Meet Eli Tacker, the owner of one of the first Civic Type R in the Tennessee area. Eli is a long time Honda fanatic, owning countless different chassis & engine combinations. He is one of the many Honda guys that has been crying out for the CTR to make an appearance in North America, and the second they announced the release officially, he contacted the dealership and put his name on the list. Eli ended up with #0730.

Disclaimer: The car was still being broken in during this shoot, so we do not have a performance review until we meet back up with Eli and hit the mountains.

In pictures prior to this shoot, we were not overly impressed with the lines and styling of the CTR, but in person the body lines are gorgeous. You can clearly see where and why Honda made every small decision.

This car is big, parked next to Chris' 07 STI, this looked like a monster. The CTR's wheelbase is TWO INCHES longer than the 17 Subaru STI. That is a big boy. However, the car only weighs in at 3117 lb.

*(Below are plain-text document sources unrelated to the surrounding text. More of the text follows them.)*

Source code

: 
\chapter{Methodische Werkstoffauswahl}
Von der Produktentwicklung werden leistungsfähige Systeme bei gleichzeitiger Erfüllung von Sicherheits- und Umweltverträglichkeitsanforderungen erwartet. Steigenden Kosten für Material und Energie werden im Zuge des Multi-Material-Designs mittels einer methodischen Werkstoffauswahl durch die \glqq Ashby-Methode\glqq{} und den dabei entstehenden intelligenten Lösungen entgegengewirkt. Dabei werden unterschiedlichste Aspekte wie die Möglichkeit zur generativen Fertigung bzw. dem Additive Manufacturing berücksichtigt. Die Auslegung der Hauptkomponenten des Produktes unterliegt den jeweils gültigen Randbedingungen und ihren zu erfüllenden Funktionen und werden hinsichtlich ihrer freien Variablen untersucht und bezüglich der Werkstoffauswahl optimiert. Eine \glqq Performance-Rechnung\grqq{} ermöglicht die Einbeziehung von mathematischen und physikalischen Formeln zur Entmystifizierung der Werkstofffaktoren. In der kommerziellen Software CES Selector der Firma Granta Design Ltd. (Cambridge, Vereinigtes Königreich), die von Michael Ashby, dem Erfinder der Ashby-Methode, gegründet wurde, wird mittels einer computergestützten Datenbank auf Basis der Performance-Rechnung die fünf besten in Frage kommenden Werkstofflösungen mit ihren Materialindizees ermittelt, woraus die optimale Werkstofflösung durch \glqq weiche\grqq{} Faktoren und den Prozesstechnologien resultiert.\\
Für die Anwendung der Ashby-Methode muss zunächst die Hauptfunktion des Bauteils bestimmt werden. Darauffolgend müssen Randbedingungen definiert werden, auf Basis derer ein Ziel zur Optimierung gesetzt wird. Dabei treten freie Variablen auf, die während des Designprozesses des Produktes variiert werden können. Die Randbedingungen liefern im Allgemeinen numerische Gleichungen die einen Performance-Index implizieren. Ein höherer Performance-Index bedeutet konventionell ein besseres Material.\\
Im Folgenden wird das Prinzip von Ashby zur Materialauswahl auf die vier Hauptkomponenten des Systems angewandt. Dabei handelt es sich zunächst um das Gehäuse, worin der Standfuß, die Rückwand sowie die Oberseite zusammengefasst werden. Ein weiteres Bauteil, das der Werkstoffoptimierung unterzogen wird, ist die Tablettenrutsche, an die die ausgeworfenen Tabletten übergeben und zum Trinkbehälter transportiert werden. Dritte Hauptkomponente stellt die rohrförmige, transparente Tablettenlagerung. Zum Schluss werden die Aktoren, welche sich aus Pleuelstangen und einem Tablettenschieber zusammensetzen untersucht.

The front aerodynamics are where you see Honda's overengineering at work. Each vent & opening has a very useful and specific purpose. On the sides of the bumper you have ducts for the brakes, the center grill is aimed to flow air directly to the front mount intercooler, the bumper even has a little opening for the horn to make more noise, while minimizing drag.

The LED headlights are mean looking, but when driving in front of it, you really don't get the 'omg thats a sports car coming up on me' vibe whatsoever. 

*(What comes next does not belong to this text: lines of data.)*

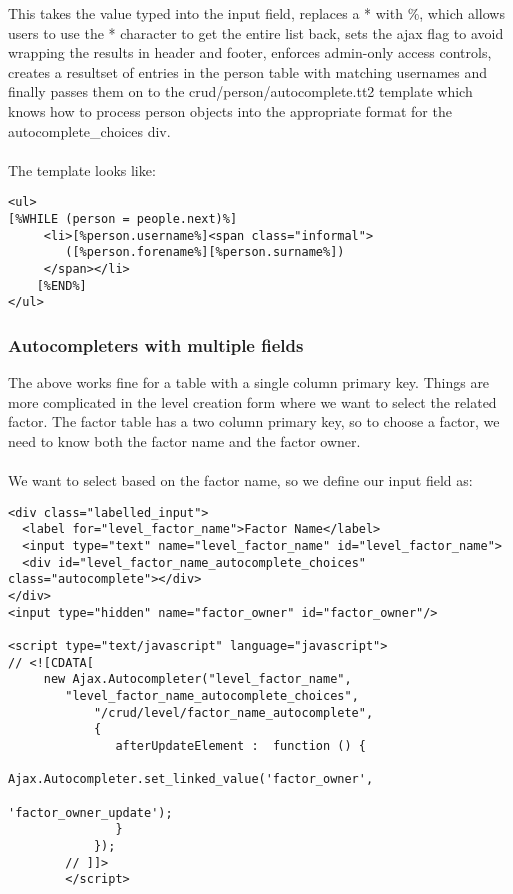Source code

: This takes the value typed into the input field, replaces a * with \%, which allows users to use the * character to get the entire list back, sets the ajax flag to avoid wrapping the results in header and footer, enforces admin-only access controls, creates a resultset of entries in the person table with matching usernames and finally passes them on to the crud/person/autocomplete.tt2 template which knows how to process person objects into the appropriate format for the autocomplete\_choices div.

\paragraph*{}
The template looks like:

\begin{verbatim}
<ul>
[%WHILE (person = people.next)%]
     <li>[%person.username%]<span class="informal">
        ([%person.forename%][%person.surname%])
     </span></li>  
    [%END%]
</ul>
\end{verbatim}



\subsubsection*{Autocompleters with multiple fields}
The above works fine for a table with a single column primary key. Things are more complicated in the level creation form where we want to select the related factor. The factor table has a two column primary key, so to choose a factor, we need to know both the factor name and the factor owner. 

\paragraph*{}
We want to select based on the factor name, so we define our input field as:

\begin{verbatim}
<div class="labelled_input">
  <label for="level_factor_name">Factor Name</label>
  <input type="text" name="level_factor_name" id="level_factor_name">
  <div id="level_factor_name_autocomplete_choices" class="autocomplete"></div>
</div>
<input type="hidden" name="factor_owner" id="factor_owner"/>

<script type="text/javascript" language="javascript">
// <![CDATA[
     new Ajax.Autocompleter("level_factor_name",
	    "level_factor_name_autocomplete_choices",
            "/crud/level/factor_name_autocomplete",
            {           
               afterUpdateElement :  function () {                                   
                    Ajax.Autocompleter.set_linked_value('factor_owner',
                                                        'factor_owner_update');
               } 
            });
        // ]]>
        </script>

\end{verbatim}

The hood scoop is functional even though the car is not setup as TMIC. There is a heatsink inside the hood that helps diffuse heat from the engine bay down to the wheel wells. We will test engine bay temps at a later date to see how much of a difference it really makes. FOR SCIENCE!

The rear aero is streamlined and well thought out just as the front was. With vents to allow to escape the rear wheel wells, a rear diffuser to allow the flat underbody to spit out air efficiently, and a well balanced center exit exhaust. 

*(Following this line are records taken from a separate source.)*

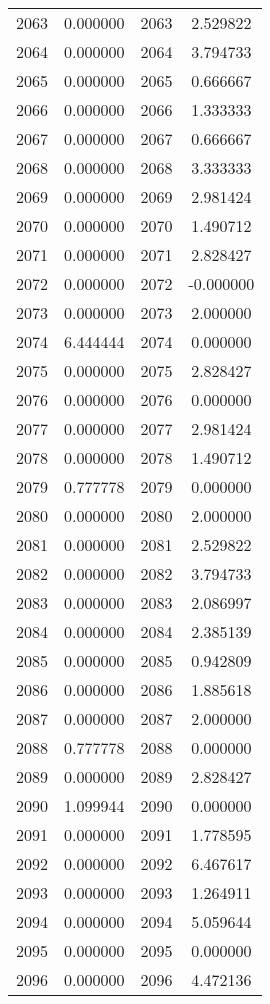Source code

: \documentclass[12pt]{article}
\begin{document}
\begin{longtable}{@{}cccc@{}}
2063 & 0.000000 & 2063 & 2.529822 \\
2064 & 0.000000 & 2064 & 3.794733 \\
2065 & 0.000000 & 2065 & 0.666667 \\
2066 & 0.000000 & 2066 & 1.333333 \\
2067 & 0.000000 & 2067 & 0.666667 \\
2068 & 0.000000 & 2068 & 3.333333 \\
2069 & 0.000000 & 2069 & 2.981424 \\
2070 & 0.000000 & 2070 & 1.490712 \\
2071 & 0.000000 & 2071 & 2.828427 \\
2072 & 0.000000 & 2072 & -0.000000 \\
2073 & 0.000000 & 2073 & 2.000000 \\
2074 & 6.444444 & 2074 & 0.000000 \\
2075 & 0.000000 & 2075 & 2.828427 \\
2076 & 0.000000 & 2076 & 0.000000 \\
2077 & 0.000000 & 2077 & 2.981424 \\
2078 & 0.000000 & 2078 & 1.490712 \\
2079 & 0.777778 & 2079 & 0.000000 \\
2080 & 0.000000 & 2080 & 2.000000 \\
2081 & 0.000000 & 2081 & 2.529822 \\
2082 & 0.000000 & 2082 & 3.794733 \\
2083 & 0.000000 & 2083 & 2.086997 \\
2084 & 0.000000 & 2084 & 2.385139 \\
2085 & 0.000000 & 2085 & 0.942809 \\
2086 & 0.000000 & 2086 & 1.885618 \\
2087 & 0.000000 & 2087 & 2.000000 \\
2088 & 0.777778 & 2088 & 0.000000 \\
2089 & 0.000000 & 2089 & 2.828427 \\
2090 & 1.099944 & 2090 & 0.000000 \\
2091 & 0.000000 & 2091 & 1.778595 \\
2092 & 0.000000 & 2092 & 6.467617 \\
2093 & 0.000000 & 2093 & 1.264911 \\
2094 & 0.000000 & 2094 & 5.059644 \\
2095 & 0.000000 & 2095 & 0.000000 \\
2096 & 0.000000 & 2096 & 4.472136 \\

\end{longtable}
\end{document}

The rear hatch is huge when opened, but man the trunk area could hold 3 years worth of groceries (or a set of wheels for the track.)

The interior, however, is where you see cut corners. Faux Carbon everywhere. But it all ties in together, I just really wish they had given the car real carbon fiber as well as Recaros. The seats do hold average size men relatively snug and the pedals are arranged very well for driving spiritedly.

The gearbox feels like Honda magic as usual, Honda definitely didn't skimp on the performance side of this car.

The engine bay is arranged very well with the turbo right up top in the front and plenty of room behind the engine for a supercharger (I mean what?). Upgrading components such as intercooler piping, intake, downpipe/etc should be a breeze with how much hand room Honda left. And finally, the windshield cowl doesn't eat up 99% of the engine bay. This are simple and easy to work on. Two thumbs up to Honda on this one.

In the end, this car seems extremely well thought out and fun. Eli has since finished his break in procedure and switched over to R+ mode. He has not been disappointed by the power, handling and really feels the car deserves to rock the red 'H'.

The ride feels similar to his 15 Civic Si with Eibach Pro Plus Kit, while dishing out much faster cornering capabilities with its Dual Axis Suspension.

We will be back soon with more on this chassis.

Eli's shirt really isn't a joke. He's owned a 93 Integra LS, 95 Civic EX Coupe (B16B), and 15 Civic Si before finally sitting in his dream Honda.